[Dataset entries]
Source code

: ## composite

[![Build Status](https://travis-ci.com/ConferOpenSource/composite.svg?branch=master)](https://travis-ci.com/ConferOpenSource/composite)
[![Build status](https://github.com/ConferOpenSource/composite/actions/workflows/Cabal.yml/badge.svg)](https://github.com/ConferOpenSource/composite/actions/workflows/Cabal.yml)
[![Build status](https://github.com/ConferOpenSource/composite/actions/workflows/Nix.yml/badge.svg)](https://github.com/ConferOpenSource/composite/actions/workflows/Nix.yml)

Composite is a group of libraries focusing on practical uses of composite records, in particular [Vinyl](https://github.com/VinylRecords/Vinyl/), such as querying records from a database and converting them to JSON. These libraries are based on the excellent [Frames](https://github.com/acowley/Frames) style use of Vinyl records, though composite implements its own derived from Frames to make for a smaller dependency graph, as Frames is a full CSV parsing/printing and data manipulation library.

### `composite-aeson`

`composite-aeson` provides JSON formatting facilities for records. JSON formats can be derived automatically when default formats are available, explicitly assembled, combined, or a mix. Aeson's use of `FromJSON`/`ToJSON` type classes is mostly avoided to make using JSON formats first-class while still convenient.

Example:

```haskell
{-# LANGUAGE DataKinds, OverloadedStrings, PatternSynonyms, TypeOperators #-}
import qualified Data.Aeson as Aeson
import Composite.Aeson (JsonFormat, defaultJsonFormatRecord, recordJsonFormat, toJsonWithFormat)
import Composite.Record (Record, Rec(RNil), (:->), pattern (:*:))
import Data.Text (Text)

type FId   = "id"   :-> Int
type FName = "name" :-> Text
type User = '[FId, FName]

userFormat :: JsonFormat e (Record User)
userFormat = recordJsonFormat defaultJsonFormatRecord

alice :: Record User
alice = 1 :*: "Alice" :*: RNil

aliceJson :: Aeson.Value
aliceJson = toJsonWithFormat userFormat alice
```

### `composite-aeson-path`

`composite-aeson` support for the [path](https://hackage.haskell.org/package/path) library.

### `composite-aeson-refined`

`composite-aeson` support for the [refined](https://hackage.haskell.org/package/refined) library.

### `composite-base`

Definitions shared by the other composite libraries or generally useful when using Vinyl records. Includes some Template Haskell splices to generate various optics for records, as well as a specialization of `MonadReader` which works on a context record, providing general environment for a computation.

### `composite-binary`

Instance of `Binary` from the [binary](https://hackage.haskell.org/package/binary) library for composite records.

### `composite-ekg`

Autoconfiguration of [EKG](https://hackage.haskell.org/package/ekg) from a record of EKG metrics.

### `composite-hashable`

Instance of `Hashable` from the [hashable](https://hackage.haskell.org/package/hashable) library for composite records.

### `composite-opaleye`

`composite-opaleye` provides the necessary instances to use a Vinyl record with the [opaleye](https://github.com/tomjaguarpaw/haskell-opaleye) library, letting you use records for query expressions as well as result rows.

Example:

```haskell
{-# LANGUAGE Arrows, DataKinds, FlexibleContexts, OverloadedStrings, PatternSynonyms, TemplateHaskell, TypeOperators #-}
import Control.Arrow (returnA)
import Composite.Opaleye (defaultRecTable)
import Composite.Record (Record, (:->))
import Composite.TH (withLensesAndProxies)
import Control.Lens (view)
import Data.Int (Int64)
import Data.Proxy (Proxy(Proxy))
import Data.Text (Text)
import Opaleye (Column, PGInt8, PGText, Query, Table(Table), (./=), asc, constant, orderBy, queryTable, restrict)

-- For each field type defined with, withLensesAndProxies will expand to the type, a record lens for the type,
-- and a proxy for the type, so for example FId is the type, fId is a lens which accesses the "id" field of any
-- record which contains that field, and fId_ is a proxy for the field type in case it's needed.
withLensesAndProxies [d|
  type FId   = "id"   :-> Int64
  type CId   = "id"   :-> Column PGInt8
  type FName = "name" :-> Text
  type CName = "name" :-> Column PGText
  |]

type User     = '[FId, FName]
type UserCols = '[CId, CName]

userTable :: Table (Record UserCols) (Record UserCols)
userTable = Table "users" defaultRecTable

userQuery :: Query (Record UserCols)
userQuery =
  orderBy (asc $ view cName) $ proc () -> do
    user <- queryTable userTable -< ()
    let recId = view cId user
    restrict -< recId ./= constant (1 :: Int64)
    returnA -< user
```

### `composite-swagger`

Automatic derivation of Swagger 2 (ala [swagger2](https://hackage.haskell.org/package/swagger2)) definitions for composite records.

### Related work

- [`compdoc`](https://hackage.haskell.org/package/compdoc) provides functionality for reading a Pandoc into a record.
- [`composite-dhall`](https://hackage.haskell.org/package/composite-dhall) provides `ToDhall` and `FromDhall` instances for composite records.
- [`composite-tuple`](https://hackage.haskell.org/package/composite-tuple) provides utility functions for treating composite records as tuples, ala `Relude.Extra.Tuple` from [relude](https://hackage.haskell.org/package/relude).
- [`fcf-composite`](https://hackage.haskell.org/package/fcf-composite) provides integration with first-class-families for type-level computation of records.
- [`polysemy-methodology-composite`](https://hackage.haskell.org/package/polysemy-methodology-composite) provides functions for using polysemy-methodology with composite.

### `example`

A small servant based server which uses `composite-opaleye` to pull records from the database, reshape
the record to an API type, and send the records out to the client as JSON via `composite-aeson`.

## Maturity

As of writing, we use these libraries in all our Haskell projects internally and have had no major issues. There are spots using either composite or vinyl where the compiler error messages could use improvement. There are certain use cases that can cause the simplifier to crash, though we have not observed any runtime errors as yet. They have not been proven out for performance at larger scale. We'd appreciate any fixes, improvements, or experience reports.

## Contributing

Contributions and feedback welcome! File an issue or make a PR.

- TASK TO CARRY OUT:
Copy every line of the entries in which "queryTable" can be found.

- FINISHED EXERCISE:
import Opaleye (Column, PGInt8, PGText, Query, Table(Table), (./=), asc, constant, orderBy, queryTable, restrict)
    user <- queryTable userTable -< ()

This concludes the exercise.